I am given the head node of a linked list and I need to determine if there are any circular references.
After last problem, I'm very appreciative of an easy one. I need to go through the list, cache the nodes I've already visited, and if next is a node I've already visited, I return true, indicating that we're in a loop. If I reach the end of the list, it means next is null, at which point I can return false.
The code -
/**
* Definition for singly-linked list.
* class ListNode {
* val: number
* next: ListNode | null
* constructor(val?: number, next?: ListNode | null) {
* this.val = (val===undefined ? 0 : val)
* this.next = (next===undefined ? null : next)
* }
* }
*/
function hasCycle(head: ListNode | null): boolean {
const foundVals = new Set<ListNode>();
let curr = head;
while(true){
if(!curr?.next){
return false
}
if(foundVals.has(curr)){
return true
}
foundVals.add(curr)
curr = curr.next;
}
}This has an O(n) runtime complexity, but is spatially expensive due to the Set.
A review of Sets
My original solution had foundVals as a list of numbers, and instead of adding the whole node, I added node.val. This worked for most of the scenarios, but there were scenarios in which different nodes shared a value, but should still be counted differently.
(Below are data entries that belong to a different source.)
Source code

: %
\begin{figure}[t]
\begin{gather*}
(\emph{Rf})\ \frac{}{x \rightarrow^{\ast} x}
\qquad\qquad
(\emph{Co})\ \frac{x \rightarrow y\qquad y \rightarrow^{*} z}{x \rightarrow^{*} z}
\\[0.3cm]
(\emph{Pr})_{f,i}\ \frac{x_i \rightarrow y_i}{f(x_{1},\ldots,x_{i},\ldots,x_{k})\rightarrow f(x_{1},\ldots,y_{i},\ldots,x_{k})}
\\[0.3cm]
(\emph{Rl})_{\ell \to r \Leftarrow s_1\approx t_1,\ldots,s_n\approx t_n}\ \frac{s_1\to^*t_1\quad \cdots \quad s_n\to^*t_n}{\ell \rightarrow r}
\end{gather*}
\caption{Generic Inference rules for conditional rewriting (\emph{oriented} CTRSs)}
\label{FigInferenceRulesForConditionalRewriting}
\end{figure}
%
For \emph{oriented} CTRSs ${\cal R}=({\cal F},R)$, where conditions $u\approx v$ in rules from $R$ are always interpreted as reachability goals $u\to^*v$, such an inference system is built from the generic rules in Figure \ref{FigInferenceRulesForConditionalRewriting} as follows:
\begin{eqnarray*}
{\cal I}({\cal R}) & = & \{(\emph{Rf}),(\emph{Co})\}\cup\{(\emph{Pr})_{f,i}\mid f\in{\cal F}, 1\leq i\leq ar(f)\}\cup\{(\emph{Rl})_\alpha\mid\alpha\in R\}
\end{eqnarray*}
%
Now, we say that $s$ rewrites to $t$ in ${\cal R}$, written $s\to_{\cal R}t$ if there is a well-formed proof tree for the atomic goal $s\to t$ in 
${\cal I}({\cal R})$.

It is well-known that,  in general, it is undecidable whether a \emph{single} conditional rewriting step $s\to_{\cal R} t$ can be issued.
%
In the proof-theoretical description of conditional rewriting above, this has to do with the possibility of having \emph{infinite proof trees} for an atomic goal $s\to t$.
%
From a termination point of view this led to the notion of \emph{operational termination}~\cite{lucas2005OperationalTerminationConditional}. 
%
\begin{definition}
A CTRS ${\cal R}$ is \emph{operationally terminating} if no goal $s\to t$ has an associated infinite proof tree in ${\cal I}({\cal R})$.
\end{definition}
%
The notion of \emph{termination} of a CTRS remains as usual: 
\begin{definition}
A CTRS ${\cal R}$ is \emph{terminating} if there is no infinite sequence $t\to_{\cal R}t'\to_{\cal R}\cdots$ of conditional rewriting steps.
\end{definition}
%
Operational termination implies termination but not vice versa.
I am intrigued by the magic of Sets, as it feels almost like cheating the way in which I can evaluate an entire node against a set of existing nodes.
Aha - I've learned more about Sets. This works because when added objects to Sets, they're added by reference instead of by value, so instead of evaluating the whole object, the Set.has() check is simply evaluating against locations in memory. When storing primitive values, though, they are stored by value instead of my reference.
Another possible solution
Another possible solution to this problem is to use our old friend two pointers and use Floyd's Cycle Finding Algorithm. In this algorithm, we have two pointers going through the list at different speeds. If there is a cycle, they will end up on the same node at some point before the faster node ever reaches the end of the list.
function hasCycle(head: ListNode | null): boolean {
let slow = head;
let fast = head;
while(fast !== null && fast.next !== null) {
slow = slow.next;
fast = fast.next.next;
if(slow === fast) {
return true;
}
}
return false;
}When I ran this on Leetcode, it was decently slower than my original solution, while still being O(n), but took up way less space! This has an O(1) space complexity, since we're not caching any values.
Final thoughts
Again, I'm grateful for an easy problem, impressed with the magic of JS Sets, and intrigued by the number of seemingly infinite on-off algorithms for specific problems. Shout out Floyd, whomever you may be.